California’s same-sex marriage ban faces its next legal test Tuesday when the state’s highest court attempts to shed light on whether the voter-approved measure’s backers have legal authority to appeal the federal ruling that overturned Proposition 8.
The California Supreme Court is scheduled to hear an hour of arguments on that question, which could prove crucial to the future of the voter-approved ban. The federal appeals court that is considering the initiative’s constitutionality wants the state court to weigh in on the matter before it issues its decision.
The 9th U.S. Circuit Court of Appeals has expressed doubts about the ability of Proposition 8’s sponsors to challenge the lower court ruling absent the involvement of California’s governor or attorney general, both of whom refused to appeal a federal judge’s August 2010 decision striking down the ban as a violation of gay Californians’ civil rights.
The court punted the question to the California Supreme Court earlier this year, saying it was a matter of state law.
Lawyers for the coalition of religious and conservative groups that qualified Proposition 8 for the November 2008 ballot maintain they are legally eligible to represent the majority of California voters who approved the same-sex marriage ban. They argue that because California has such a vigorous citizen’s initiative process, it would not make sense for elected officials to effectively veto measures by not defending them in court.
“This is a pivotal hearing for us as we continue to fight to uphold the People’s vote to restore traditional marriage in California against these ferocious attacks,” Andy Pugno, legal counsel for the Proposition 8 coalition said in a letter to supporters last week. “We simply cannot allow our opponents to manipulate the legal system to the point where there is nobody left to defend the People!”
Lawyers for the two same-sex couples who successfully sued to have Proposition 8 thrown out are arguing that ballot initiative proponents cannot demonstrate that would be uniquely harmed if the same-sex marriage ban is declared unconstitutional. Demonstrating a concrete and particularized harm is the standard parties ordinarily have to meet to be eligible to wage an appeal in federal court.
California Attorney General Kamala Harris has submitted a brief saying that in her interpretation, proponents of successful ballot initiatives do not have the right to defend their measures in court. Harris is a Democrat who succeeded Gov. Jerry Brown in January as attorney general.
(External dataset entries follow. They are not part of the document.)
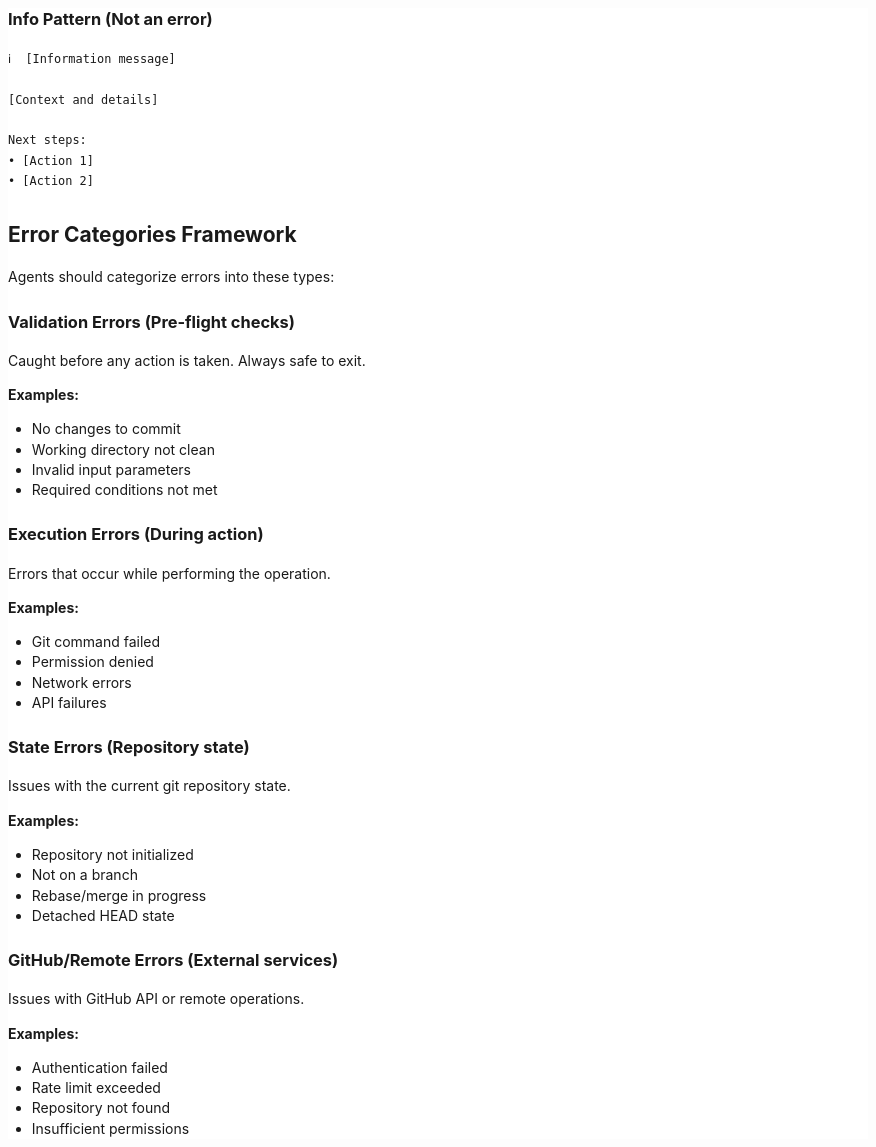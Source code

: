 ### Info Pattern (Not an error)

```
ℹ️  [Information message]

[Context and details]

Next steps:
• [Action 1]
• [Action 2]
```

## Error Categories Framework

Agents should categorize errors into these types:

### Validation Errors (Pre-flight checks)
Caught before any action is taken. Always safe to exit.

**Examples:**
- No changes to commit
- Working directory not clean
- Invalid input parameters
- Required conditions not met

### Execution Errors (During action)
Errors that occur while performing the operation.

**Examples:**
- Git command failed
- Permission denied
- Network errors
- API failures

### State Errors (Repository state)
Issues with the current git repository state.

**Examples:**
- Repository not initialized
- Not on a branch
- Rebase/merge in progress
- Detached HEAD state

### GitHub/Remote Errors (External services)
Issues with GitHub API or remote operations.

**Examples:**
- Authentication failed
- Rate limit exceeded
- Repository not found
- Insufficient permissions
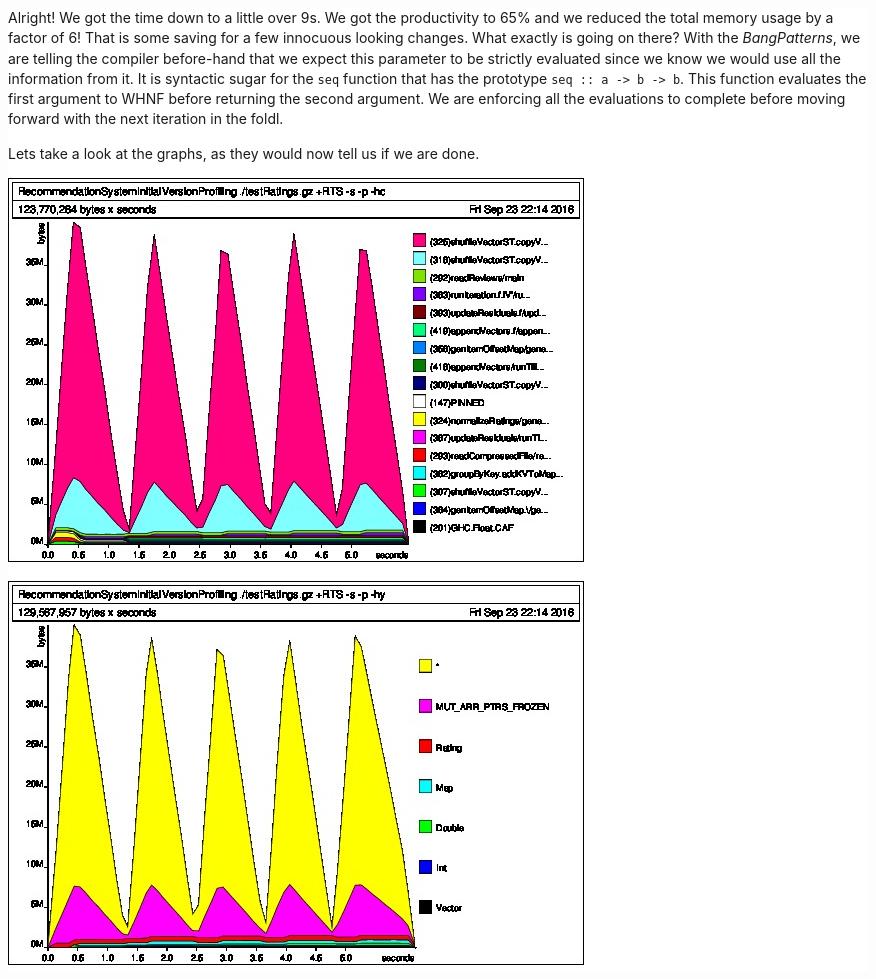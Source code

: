 Alright! We got the time down to a little over 9s. We got the productivity to 65% and we reduced the total memory usage by a factor of 6! That is some saving for a few innocuous looking changes. What exactly is going on there? With the _BangPatterns_, we are telling the compiler before-hand that we expect this parameter to be strictly evaluated since we know we would use all the information from it. It is syntactic sugar for the `seq` function that has the prototype `seq :: a -> b -> b`. This
function evaluates the first argument to WHNF before returning the second argument. We are enforcing all the evaluations to complete before moving forward with the next iteration in the foldl.

Lets take a look at the graphs, as they would now tell us if we are done. 

![memory usage using -hc](/images/2016-09-22-HaskellProfiling-InitialVersion-hc-v2.jpg "memory usage using -hc")

![memory usage using -hy](/images/2016-09-22-HaskellProfiling-InitialVersion-hy-v2.jpg "memory usage using -hy")
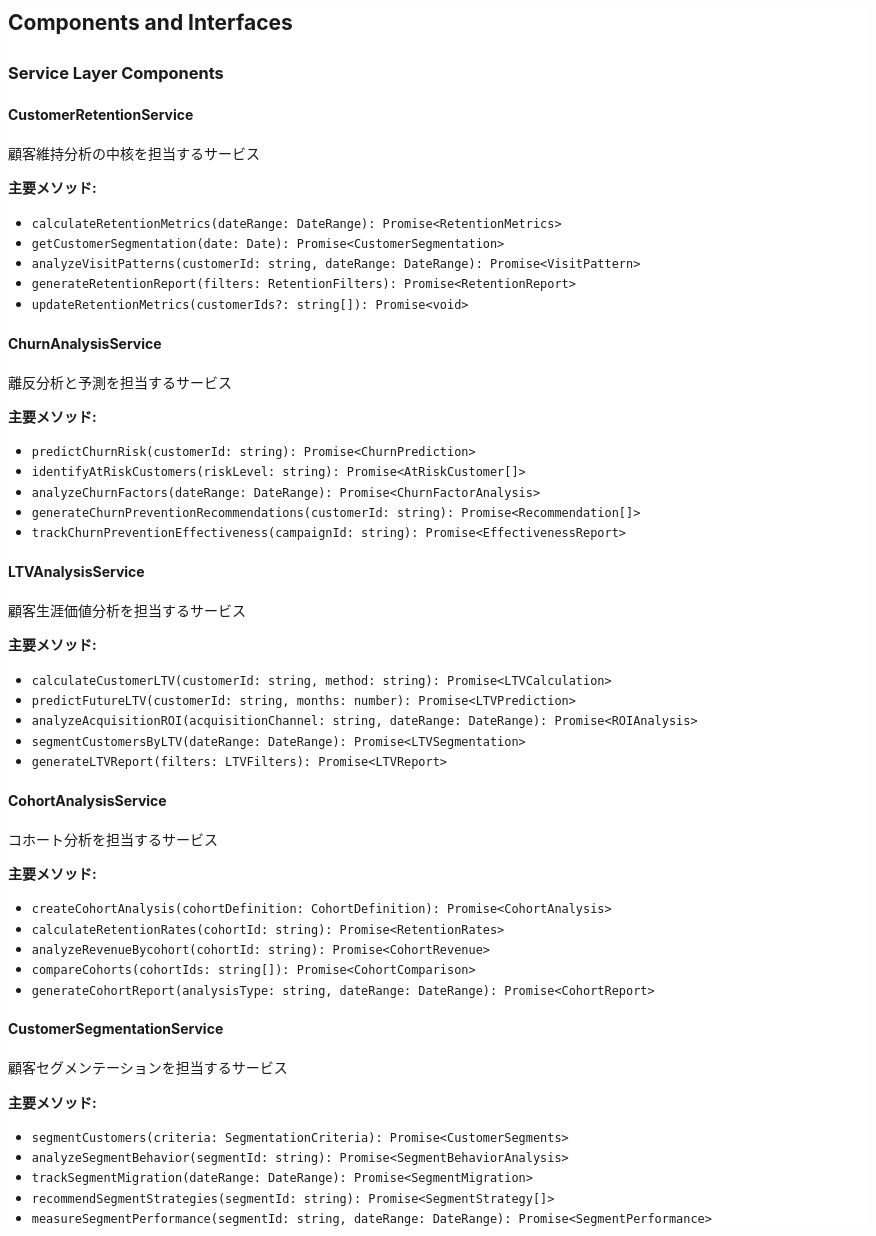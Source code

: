 ## Components and Interfaces

### Service Layer Components

#### CustomerRetentionService
顧客維持分析の中核を担当するサービス

**主要メソッド:**
- `calculateRetentionMetrics(dateRange: DateRange): Promise<RetentionMetrics>`
- `getCustomerSegmentation(date: Date): Promise<CustomerSegmentation>`
- `analyzeVisitPatterns(customerId: string, dateRange: DateRange): Promise<VisitPattern>`
- `generateRetentionReport(filters: RetentionFilters): Promise<RetentionReport>`
- `updateRetentionMetrics(customerIds?: string[]): Promise<void>`

#### ChurnAnalysisService
離反分析と予測を担当するサービス

**主要メソッド:**
- `predictChurnRisk(customerId: string): Promise<ChurnPrediction>`
- `identifyAtRiskCustomers(riskLevel: string): Promise<AtRiskCustomer[]>`
- `analyzeChurnFactors(dateRange: DateRange): Promise<ChurnFactorAnalysis>`
- `generateChurnPreventionRecommendations(customerId: string): Promise<Recommendation[]>`
- `trackChurnPreventionEffectiveness(campaignId: string): Promise<EffectivenessReport>`

#### LTVAnalysisService
顧客生涯価値分析を担当するサービス

**主要メソッド:**
- `calculateCustomerLTV(customerId: string, method: string): Promise<LTVCalculation>`
- `predictFutureLTV(customerId: string, months: number): Promise<LTVPrediction>`
- `analyzeAcquisitionROI(acquisitionChannel: string, dateRange: DateRange): Promise<ROIAnalysis>`
- `segmentCustomersByLTV(dateRange: DateRange): Promise<LTVSegmentation>`
- `generateLTVReport(filters: LTVFilters): Promise<LTVReport>`

#### CohortAnalysisService
コホート分析を担当するサービス

**主要メソッド:**
- `createCohortAnalysis(cohortDefinition: CohortDefinition): Promise<CohortAnalysis>`
- `calculateRetentionRates(cohortId: string): Promise<RetentionRates>`
- `analyzeRevenueBycohort(cohortId: string): Promise<CohortRevenue>`
- `compareCohorts(cohortIds: string[]): Promise<CohortComparison>`
- `generateCohortReport(analysisType: string, dateRange: DateRange): Promise<CohortReport>`

#### CustomerSegmentationService
顧客セグメンテーションを担当するサービス

**主要メソッド:**
- `segmentCustomers(criteria: SegmentationCriteria): Promise<CustomerSegments>`
- `analyzeSegmentBehavior(segmentId: string): Promise<SegmentBehaviorAnalysis>`
- `trackSegmentMigration(dateRange: DateRange): Promise<SegmentMigration>`
- `recommendSegmentStrategies(segmentId: string): Promise<SegmentStrategy[]>`
- `measureSegmentPerformance(segmentId: string, dateRange: DateRange): Promise<SegmentPerformance>`
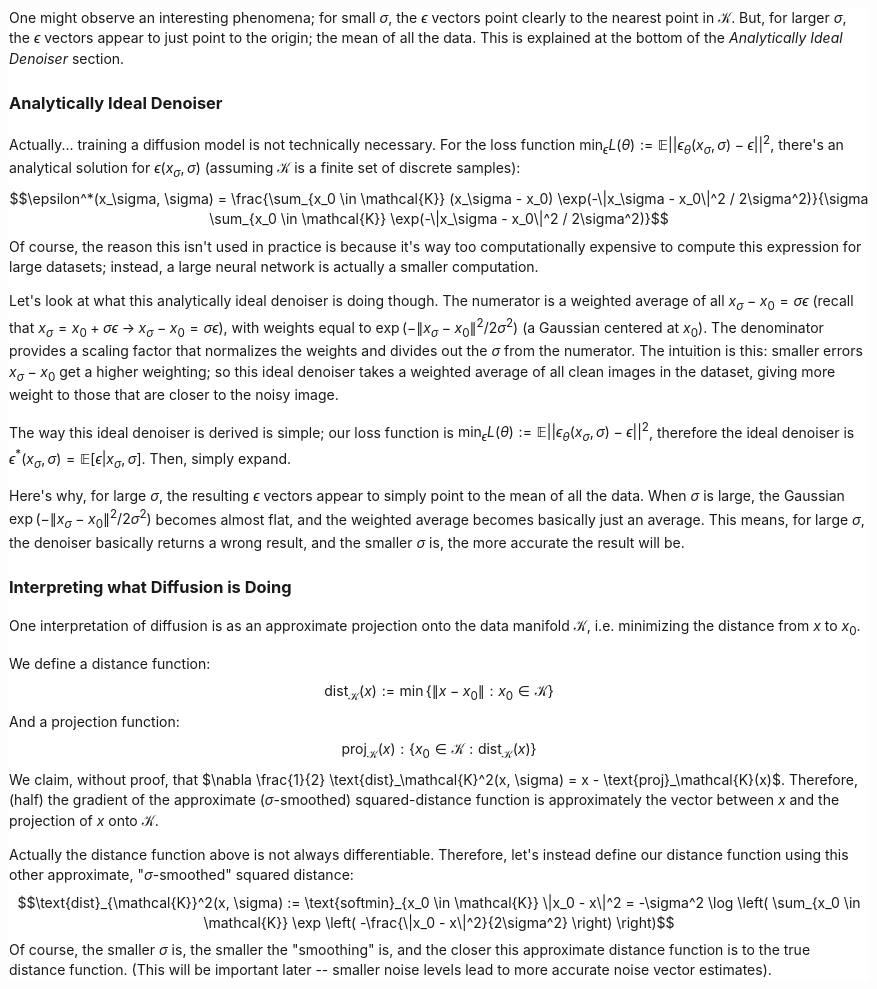 One might observe an interesting phenomena; for small $\sigma$, the $\epsilon$ vectors point clearly to the nearest point in $\mathcal{K}$. But, for larger $\sigma$, the $\epsilon$ vectors appear to just point to the origin; the mean of all the data. This is explained at the bottom of the *Analytically Ideal Denoiser* section. 

### Analytically Ideal Denoiser

Actually... training a diffusion model is not technically necessary. For the loss function $\min_\epsilon L(\theta) := \mathbb{E} || \epsilon_\theta(x_\sigma, \sigma) - \epsilon ||^2$, there's an analytical solution for $\epsilon(x_\sigma, \sigma)$ (assuming $\mathcal{K}$ is a finite set of discrete samples):
$$\epsilon^*(x_\sigma, \sigma) = \frac{\sum_{x_0 \in \mathcal{K}} (x_\sigma - x_0) \exp(-\|x_\sigma - x_0\|^2 / 2\sigma^2)}{\sigma \sum_{x_0 \in \mathcal{K}} \exp(-\|x_\sigma - x_0\|^2 / 2\sigma^2)}$$
Of course, the reason this isn't used in practice is because it's way too computationally expensive to compute this expression for large datasets; instead, a large neural network is actually a smaller computation. 

Let's look at what this analytically ideal denoiser is doing though. The numerator is a weighted average of all $x_\sigma - x_0 = \sigma \epsilon$ (recall that $x_\sigma = x_0 + \sigma \epsilon \; \rightarrow \;x_\sigma - x_0 = \sigma \epsilon$), with weights equal to $\exp(-\|x_\sigma - x_0\|^2 / 2\sigma^2)$ (a Gaussian centered at $x_0$). The denominator provides a scaling factor that normalizes the weights and divides out the $\sigma$ from the numerator. The intuition is this: smaller errors $x_\sigma - x_0$ get a higher weighting; so this ideal denoiser takes a weighted average of all clean images in the dataset, giving more weight to those that are closer to the noisy image.

The way this ideal denoiser is derived is simple; our loss function is $\min_\epsilon L(\theta) := \mathbb{E} || \epsilon_\theta(x_\sigma, \sigma) - \epsilon ||^2$, therefore the ideal denoiser is $\epsilon^*(x_\sigma, \sigma) = \mathbb{E}[\epsilon | x_\sigma, \sigma]$. Then, simply expand.

Here's why, for large $\sigma$, the resulting $\epsilon$ vectors appear to simply point to the mean of all the data. When $\sigma$ is large, the Gaussian $\exp(-\|x_\sigma - x_0\|^2 / 2\sigma^2)$ becomes almost flat, and the weighted average becomes basically just an average. This means, for large $\sigma$, the denoiser basically returns a wrong result, and the smaller $\sigma$ is, the more accurate the result will be.

### Interpreting what Diffusion is Doing

One interpretation of diffusion is as an approximate projection onto the data manifold $\mathcal{K}$, i.e. minimizing the distance from $x$ to $x_0$.

We define a distance function: 
$$\text{dist}_\mathcal{K}(x) := \min\{\|x - x_0 \| : x_0 \in \mathcal{K}\}$$
And a projection function:
$$\text{proj}_\mathcal{K}(x): \{x_0 \in \mathcal{K} : \text{dist}_\mathcal{K}(x)\}$$
We claim, without proof, that $\nabla \frac{1}{2} \text{dist}_\mathcal{K}^2(x, \sigma) = x - \text{proj}_\mathcal{K}(x)$. Therefore, (half) the gradient of the approximate ($\sigma$-smoothed) squared-distance function is approximately the vector between $x$ and the projection of $x$ onto $\mathcal{K}$.

Actually the distance function above is not always differentiable. Therefore, let's instead define our distance function using this other approximate, "$\sigma$-smoothed" squared distance:
$$\text{dist}_{\mathcal{K}}^2(x, \sigma) := \text{softmin}_{x_0 \in \mathcal{K}} \|x_0 - x\|^2 = -\sigma^2 \log \left( \sum_{x_0 \in \mathcal{K}} \exp \left( -\frac{\|x_0 - x\|^2}{2\sigma^2} \right) \right)$$
Of course, the smaller $\sigma$ is, the smaller the "smoothing" is, and the closer this approximate distance function is to the true distance function. (This will be important later -- smaller noise levels lead to more accurate noise vector estimates).
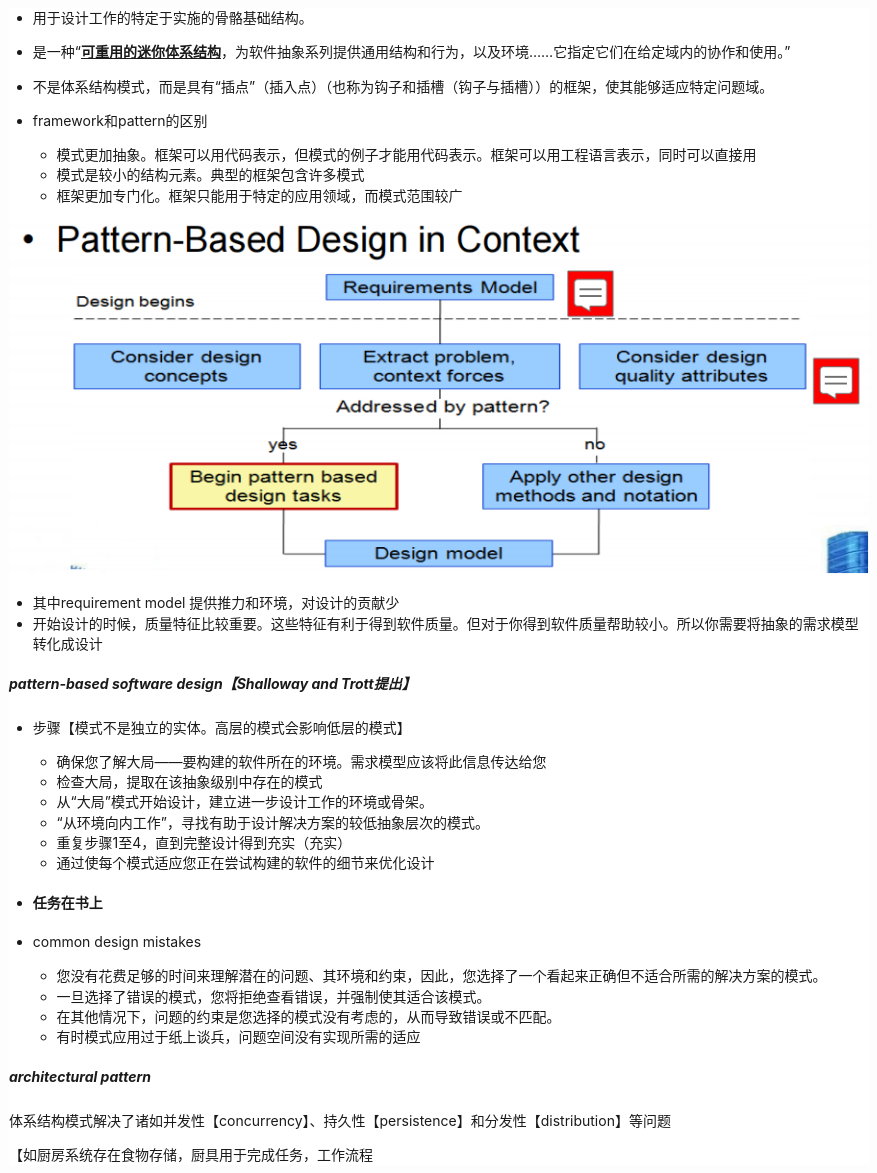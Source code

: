   * 用于设计工作的特定于实施的骨骼基础结构。
  * 是一种“<u>**可重用的迷你体系结构**</u>，为软件抽象系列提供通用结构和行为，以及环境……它指定它们在给定域内的协作和使用。”
  * 不是体系结构模式，而是具有“插点”（插入点）（也称为钩子和插槽（钩子与插槽））的框架，使其能够适应特定问题域。

* framework和pattern的区别

  * 模式更加抽象。框架可以用代码表示，但模式的例子才能用代码表示。框架可以用工程语言表示，同时可以直接用
  * 模式是较小的结构元素。典型的框架包含许多模式
  * 框架更加专门化。框架只能用于特定的应用领域，而模式范围较广

![image-20210615135914419](https://raw.githubusercontent.com/shuixianhua-ai/demo/main/image/image-20210615135914419.png)

* 其中requirement model 提供推力和环境，对设计的贡献少
* 开始设计的时候，质量特征比较重要。这些特征有利于得到软件质量。但对于你得到软件质量帮助较小。所以你需要将抽象的需求模型转化成设计

##### pattern-based software design【Shalloway and Trott提出】

* 步骤【模式不是独立的实体。高层的模式会影响低层的模式】
  * 确保您了解大局——要构建的软件所在的环境。需求模型应该将此信息传达给您
  * 检查大局，提取在该抽象级别中存在的模式
  * 从“大局”模式开始设计，建立进一步设计工作的环境或骨架。
  * “从环境向内工作”，寻找有助于设计解决方案的较低抽象层次的模式。
  * 重复步骤1至4，直到完整设计得到充实（充实）
  * 通过使每个模式适应您正在尝试构建的软件的细节来优化设计
* #### 任务在书上

* common design mistakes
  * 您没有花费足够的时间来理解潜在的问题、其环境和约束，因此，您选择了一个看起来正确但不适合所需的解决方案的模式。
  * 一旦选择了错误的模式，您将拒绝查看错误，并强制使其适合该模式。
  * 在其他情况下，问题的约束是您选择的模式没有考虑的，从而导致错误或不匹配。
  * 有时模式应用过于纸上谈兵，问题空间没有实现所需的适应

##### architectural pattern

体系结构模式解决了诸如并发性【concurrency】、持久性【persistence】和分发性【distribution】等问题

【如厨房系统存在食物存储，厨具用于完成任务，工作流程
If the Supreme Court says the ban’s proponents did not have standing to appeal, and if the 9th Circuit and ultimately the U.S. Supreme Court ultimately agree, it would clear the way for same-sex marriages to resume in California because former Chief U.S. Vaughn Walker’s verdict would stand. But such an outcome would also limit the potential impact of the closely watched catch because it would prevent higher courts from reaching its constitutional merits.
“What the court has before it are questions about how the state’s direct democracy rules should be understood to sync with its constitutionally-based ideas of representative government,” Ohio State University Moritz College of Law Marc Spindelman. “Who speaks for the people and the state – and when? Can unelected officials determine how state law will be defended? Should they be allowed to defend the law when state officials elected by the people to represent them will not? Are state officials who refuse to defend a legal measure on appeal practically exercising a veto right that the rules of direct democracy in California do not allow?
Proposition 8 reinstated a ban on same-sex marriages in California by amending the state Constitution to supersede a California Supreme Court ruling that had legalized gay unions five months earlier. The Williams Institute, a think tank on sexual orientation and the law at the University of California, Los Angeles, has estimated that 18,000 couples tied the knot during the brief window.